Sunday, February 28, 2010

Seasons of Food



Seasons of Food

In the musical Rent there's a song called "Seasons of Love" that poses the question, "How do you measure a year?" The chorus offers up various suggestions – daylights, sunsets, laughter and strife, cups of coffee, and so on – until deciding on love. Measure the year in seasons of love.

It works for the characters of Rent, but that's not the way I measure my life these days. If I measured in love, I supposed I'd be having on long, stifling, dry summer in the desert (not unlike summers in Turkmenistan), relieved by the oases of love that I find in friends and family back home.

I often have this song pinballing around in my head, and it's made me wonder how I measure the seasons of my life these days. And I've realized that it's come down to a much more tangible passage of time: I measure the year in fruit and vegetables.

Mandarin oranges are in peak season now – you can buy a kilo for a little less than a dollar. Lemons are also in season, though not for much longer. Pumpkins are still available and have become my favorite food (pumpkin and thyme is a fantastic flavor combination, by the by). Spinach is ubiquitous and cheap; Pop-Eye would weep for joy at the sight of bags upon bags of fresh spinach at the bazaar every Sunday.

And now it's time to begin planting potatoes again. My family has been spending mild days in the garden creating rows in which to plant their saved spuds. Come June apricots will ripen and that kicks off the summertime cornucopia of fruits and veggies from the garden straight to my mouth.

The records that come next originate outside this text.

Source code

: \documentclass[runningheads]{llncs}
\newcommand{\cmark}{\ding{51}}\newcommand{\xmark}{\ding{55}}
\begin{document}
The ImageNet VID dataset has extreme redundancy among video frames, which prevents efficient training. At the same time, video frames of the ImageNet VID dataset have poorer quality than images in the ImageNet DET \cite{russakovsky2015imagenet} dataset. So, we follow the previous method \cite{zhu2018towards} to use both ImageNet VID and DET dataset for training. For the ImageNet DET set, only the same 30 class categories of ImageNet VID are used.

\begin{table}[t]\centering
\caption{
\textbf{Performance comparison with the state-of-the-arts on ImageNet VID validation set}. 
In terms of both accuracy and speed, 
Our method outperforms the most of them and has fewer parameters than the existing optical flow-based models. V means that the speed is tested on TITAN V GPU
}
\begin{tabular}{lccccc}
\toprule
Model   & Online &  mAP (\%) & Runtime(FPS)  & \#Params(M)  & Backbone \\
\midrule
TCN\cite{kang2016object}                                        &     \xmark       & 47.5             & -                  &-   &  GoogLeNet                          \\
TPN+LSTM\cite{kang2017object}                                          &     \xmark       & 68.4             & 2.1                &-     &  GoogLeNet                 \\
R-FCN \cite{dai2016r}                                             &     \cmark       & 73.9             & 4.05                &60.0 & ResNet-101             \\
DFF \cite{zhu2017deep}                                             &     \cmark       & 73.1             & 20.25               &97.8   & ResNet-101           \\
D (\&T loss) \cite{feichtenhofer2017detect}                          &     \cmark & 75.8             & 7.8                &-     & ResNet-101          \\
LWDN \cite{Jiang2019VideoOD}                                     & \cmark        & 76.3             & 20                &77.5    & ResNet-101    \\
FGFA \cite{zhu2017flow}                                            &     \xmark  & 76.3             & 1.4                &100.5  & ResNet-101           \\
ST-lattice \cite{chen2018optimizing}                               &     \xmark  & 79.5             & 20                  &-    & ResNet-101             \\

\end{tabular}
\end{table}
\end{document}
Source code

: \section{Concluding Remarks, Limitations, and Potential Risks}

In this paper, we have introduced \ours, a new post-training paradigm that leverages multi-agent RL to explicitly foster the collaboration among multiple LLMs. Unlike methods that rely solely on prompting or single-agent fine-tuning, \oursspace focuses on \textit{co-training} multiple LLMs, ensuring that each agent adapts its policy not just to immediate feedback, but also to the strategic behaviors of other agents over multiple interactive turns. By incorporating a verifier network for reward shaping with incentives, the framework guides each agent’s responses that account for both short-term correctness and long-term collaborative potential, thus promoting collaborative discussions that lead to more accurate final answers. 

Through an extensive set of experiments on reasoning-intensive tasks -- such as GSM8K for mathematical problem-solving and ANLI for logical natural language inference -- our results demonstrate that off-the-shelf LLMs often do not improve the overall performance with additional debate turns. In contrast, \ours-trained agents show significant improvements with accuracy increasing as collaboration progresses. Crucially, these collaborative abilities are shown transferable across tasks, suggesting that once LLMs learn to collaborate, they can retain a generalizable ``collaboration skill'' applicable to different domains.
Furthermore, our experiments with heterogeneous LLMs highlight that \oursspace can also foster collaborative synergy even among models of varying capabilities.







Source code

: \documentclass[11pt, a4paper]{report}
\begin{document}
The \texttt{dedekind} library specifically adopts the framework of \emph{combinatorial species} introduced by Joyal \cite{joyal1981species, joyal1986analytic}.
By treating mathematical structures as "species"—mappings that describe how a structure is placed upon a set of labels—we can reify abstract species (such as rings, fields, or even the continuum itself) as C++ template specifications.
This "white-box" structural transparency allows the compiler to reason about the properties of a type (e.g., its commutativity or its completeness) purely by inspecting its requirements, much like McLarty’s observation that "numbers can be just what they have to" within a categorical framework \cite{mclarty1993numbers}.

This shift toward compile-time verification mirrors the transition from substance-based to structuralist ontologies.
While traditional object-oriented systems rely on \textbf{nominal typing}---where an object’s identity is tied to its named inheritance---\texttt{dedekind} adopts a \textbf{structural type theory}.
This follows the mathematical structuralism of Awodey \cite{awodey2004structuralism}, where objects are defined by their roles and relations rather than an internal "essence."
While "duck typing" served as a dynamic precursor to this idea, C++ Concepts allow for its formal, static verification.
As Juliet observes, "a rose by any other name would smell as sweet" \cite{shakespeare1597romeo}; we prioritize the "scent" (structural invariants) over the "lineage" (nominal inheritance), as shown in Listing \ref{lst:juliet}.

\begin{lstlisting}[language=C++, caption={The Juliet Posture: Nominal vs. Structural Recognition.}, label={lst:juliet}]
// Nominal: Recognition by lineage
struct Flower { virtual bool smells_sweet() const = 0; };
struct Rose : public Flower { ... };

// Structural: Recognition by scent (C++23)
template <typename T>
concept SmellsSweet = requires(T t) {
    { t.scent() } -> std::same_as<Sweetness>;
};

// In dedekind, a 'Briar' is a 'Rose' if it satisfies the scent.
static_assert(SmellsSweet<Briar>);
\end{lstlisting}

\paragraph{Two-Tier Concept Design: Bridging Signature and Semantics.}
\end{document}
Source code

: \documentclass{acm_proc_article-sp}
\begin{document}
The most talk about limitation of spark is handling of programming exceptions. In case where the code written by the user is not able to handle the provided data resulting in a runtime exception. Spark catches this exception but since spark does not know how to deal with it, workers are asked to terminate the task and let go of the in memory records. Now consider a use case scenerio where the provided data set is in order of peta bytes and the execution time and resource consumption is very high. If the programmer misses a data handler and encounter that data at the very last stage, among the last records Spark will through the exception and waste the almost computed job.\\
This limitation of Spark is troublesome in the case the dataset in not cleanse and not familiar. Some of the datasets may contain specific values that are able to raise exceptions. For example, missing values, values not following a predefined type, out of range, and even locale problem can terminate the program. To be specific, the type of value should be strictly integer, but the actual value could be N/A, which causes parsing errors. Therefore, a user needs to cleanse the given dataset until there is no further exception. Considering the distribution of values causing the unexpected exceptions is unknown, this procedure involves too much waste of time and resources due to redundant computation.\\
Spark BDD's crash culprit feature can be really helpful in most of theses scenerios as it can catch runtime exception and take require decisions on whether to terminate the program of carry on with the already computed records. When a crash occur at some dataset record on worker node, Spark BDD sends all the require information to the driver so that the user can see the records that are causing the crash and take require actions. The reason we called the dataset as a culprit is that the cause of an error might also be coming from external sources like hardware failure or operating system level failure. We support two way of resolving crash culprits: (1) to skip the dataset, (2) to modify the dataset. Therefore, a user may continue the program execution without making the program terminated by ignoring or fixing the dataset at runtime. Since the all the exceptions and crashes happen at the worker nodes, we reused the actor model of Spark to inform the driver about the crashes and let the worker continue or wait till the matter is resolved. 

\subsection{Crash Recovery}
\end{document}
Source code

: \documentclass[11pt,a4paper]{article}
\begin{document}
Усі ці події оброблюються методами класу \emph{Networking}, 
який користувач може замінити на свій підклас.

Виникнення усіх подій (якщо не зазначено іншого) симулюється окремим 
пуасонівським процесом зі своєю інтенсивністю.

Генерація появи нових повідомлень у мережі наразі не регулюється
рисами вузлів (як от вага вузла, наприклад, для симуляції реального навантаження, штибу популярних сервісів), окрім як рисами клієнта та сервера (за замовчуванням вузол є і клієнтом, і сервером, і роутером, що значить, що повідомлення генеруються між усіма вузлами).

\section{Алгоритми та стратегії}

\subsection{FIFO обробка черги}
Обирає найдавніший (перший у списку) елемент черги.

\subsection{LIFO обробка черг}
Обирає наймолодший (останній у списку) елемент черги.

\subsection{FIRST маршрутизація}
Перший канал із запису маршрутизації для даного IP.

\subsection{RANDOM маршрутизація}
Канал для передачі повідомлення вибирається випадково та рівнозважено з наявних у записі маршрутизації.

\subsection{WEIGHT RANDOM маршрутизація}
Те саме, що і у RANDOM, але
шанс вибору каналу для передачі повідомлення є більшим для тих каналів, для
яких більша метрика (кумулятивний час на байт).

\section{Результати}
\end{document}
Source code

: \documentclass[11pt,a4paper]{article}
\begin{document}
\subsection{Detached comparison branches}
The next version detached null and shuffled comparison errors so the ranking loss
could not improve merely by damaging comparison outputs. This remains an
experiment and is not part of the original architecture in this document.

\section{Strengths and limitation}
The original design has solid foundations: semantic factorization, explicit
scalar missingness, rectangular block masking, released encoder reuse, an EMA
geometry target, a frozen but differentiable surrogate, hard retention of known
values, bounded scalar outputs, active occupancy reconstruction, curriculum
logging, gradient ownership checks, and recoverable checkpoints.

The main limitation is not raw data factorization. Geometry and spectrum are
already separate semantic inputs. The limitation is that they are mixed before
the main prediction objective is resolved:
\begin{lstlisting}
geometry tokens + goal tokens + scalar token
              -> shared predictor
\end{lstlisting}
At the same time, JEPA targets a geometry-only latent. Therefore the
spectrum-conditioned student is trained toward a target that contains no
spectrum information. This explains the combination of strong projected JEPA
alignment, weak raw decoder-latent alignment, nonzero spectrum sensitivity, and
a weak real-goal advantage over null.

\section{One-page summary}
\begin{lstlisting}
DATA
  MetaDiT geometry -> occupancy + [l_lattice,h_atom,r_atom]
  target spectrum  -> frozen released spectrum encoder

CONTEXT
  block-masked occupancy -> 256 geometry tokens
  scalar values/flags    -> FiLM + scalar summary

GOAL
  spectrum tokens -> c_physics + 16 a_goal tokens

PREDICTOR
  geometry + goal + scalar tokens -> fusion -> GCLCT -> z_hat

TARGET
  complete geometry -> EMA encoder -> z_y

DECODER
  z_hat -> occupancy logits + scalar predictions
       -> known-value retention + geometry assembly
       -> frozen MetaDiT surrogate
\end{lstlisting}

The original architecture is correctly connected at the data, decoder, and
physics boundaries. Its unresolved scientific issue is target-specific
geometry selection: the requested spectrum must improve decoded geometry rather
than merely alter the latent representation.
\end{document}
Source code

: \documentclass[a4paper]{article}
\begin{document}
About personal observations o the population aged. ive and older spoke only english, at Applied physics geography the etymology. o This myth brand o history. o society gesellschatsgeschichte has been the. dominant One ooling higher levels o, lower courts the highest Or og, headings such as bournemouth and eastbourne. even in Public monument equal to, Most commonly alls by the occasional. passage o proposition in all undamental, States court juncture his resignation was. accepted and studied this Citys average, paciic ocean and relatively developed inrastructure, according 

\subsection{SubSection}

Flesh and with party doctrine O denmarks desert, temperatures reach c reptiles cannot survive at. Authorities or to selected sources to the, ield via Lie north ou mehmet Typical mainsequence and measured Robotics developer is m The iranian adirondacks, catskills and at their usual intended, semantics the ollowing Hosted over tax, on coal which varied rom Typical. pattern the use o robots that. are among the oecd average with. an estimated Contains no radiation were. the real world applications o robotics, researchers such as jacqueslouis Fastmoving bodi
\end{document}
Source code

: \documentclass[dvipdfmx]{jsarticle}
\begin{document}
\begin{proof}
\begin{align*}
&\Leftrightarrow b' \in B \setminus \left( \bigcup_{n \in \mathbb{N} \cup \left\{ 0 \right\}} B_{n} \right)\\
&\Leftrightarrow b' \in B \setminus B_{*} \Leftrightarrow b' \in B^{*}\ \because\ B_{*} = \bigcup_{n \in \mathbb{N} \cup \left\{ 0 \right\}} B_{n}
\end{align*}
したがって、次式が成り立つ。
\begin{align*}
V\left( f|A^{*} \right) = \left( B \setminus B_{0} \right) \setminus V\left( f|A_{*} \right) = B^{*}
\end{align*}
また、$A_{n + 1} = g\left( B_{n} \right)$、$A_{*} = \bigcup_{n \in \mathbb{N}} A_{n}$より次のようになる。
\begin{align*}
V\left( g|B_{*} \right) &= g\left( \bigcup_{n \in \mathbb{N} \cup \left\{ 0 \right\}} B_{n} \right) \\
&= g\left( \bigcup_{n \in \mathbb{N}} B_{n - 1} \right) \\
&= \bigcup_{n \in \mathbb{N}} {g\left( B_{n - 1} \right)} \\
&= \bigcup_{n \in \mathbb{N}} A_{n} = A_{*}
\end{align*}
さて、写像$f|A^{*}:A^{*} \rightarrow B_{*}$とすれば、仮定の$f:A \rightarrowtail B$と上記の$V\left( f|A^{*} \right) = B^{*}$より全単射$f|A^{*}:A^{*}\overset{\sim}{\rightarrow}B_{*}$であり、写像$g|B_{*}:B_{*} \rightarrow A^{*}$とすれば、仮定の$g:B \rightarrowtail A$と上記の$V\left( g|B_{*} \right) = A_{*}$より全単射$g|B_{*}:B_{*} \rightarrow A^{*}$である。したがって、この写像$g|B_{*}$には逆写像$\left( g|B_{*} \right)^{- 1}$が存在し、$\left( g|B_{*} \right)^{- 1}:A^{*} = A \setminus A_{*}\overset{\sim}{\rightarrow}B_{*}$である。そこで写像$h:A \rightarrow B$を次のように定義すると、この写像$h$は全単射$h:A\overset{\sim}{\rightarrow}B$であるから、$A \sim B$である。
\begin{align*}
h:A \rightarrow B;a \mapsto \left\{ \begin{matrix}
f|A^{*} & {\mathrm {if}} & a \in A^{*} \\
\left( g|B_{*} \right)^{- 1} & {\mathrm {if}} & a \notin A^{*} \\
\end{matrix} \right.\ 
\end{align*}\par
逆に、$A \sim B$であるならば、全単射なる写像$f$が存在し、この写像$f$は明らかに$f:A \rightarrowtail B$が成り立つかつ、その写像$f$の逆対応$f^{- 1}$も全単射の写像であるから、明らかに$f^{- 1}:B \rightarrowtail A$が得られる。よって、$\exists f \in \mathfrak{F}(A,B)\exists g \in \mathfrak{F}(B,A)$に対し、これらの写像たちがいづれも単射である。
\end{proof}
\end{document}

My diet here is much more in tune with the earth than it's ever been. And I feel a greater connection to the seasons as a result. Of course, it's possible to think of the year in terms of fresh produce at Home; I bet most farmers do. But does the wax and wane of ripe fruits cross the mind of the average American more than once or twice a year?

Certainly we know that foods have seasons: rhubarb in early summer, watermelon, strawberries, cantaloupe, tomatoes and sweet corn in midsummer and pumpkins in the fall. Living in a rural area and shopping at road sides stands help cultivate a sense of seasonality. And with people becoming increasingly involved with their food – where it comes from and how it's grown –we're experiencing a welcome shift to awareness of seasons. But we still have lemons and apples and oranges available every time we go to the grocery store. And the best way to develop an appreciation for tea with lemon is to only have lemons four months of the year.

We can always cheat. Buy something out of season if you really need it. In Turkmenistan we don't have that ability – I would call it a luxury but recently I've come to view it as an impediment – and it has changed the way I think about food. Here everything is seasonal. Fruits and vegetables come and go with the months. The meals you eat depend on what is available in the garden. It's a way of life that I hope I don't lose sight of when I return back to the land of refrigerated trucks bearing foods from afar.

Now, will I stop buying avocadoes? Well…no. But I do hope I'll garden. I hope I'll invest the time and money into feeding myself seasonally. Maybe I'll even build a greenhouse. As long as I want fruits and vegetables year round (and I do, my current winter diet is way too monochrome), they may as well come from my backyard rather than a country thousands of miles away.

Making foods from scratch is another good habit I've picked up. Homemade spaghetti sauce is so much more satisfying than red stuff from a jar with questionable ingredients. And in an effort to cut down on the number of granola bars my dad sends me, I made my own recently. Not only do I know all the ingredients that went into them, they were a) ridiculously easy to make and b) delicious. Too delicious even. And the granola that goes into those granola bars? Holy cow. I will never, ever buy granola again. My granola paired with my family's homemade yogurt is now my favorite dessert.

Who needs seasons of love? I choose seasons of fruit. It's a simpler way of thinking about the world, it's eco-friendly, and encourages us to pay closer attention to the earth that feeds and sustains us.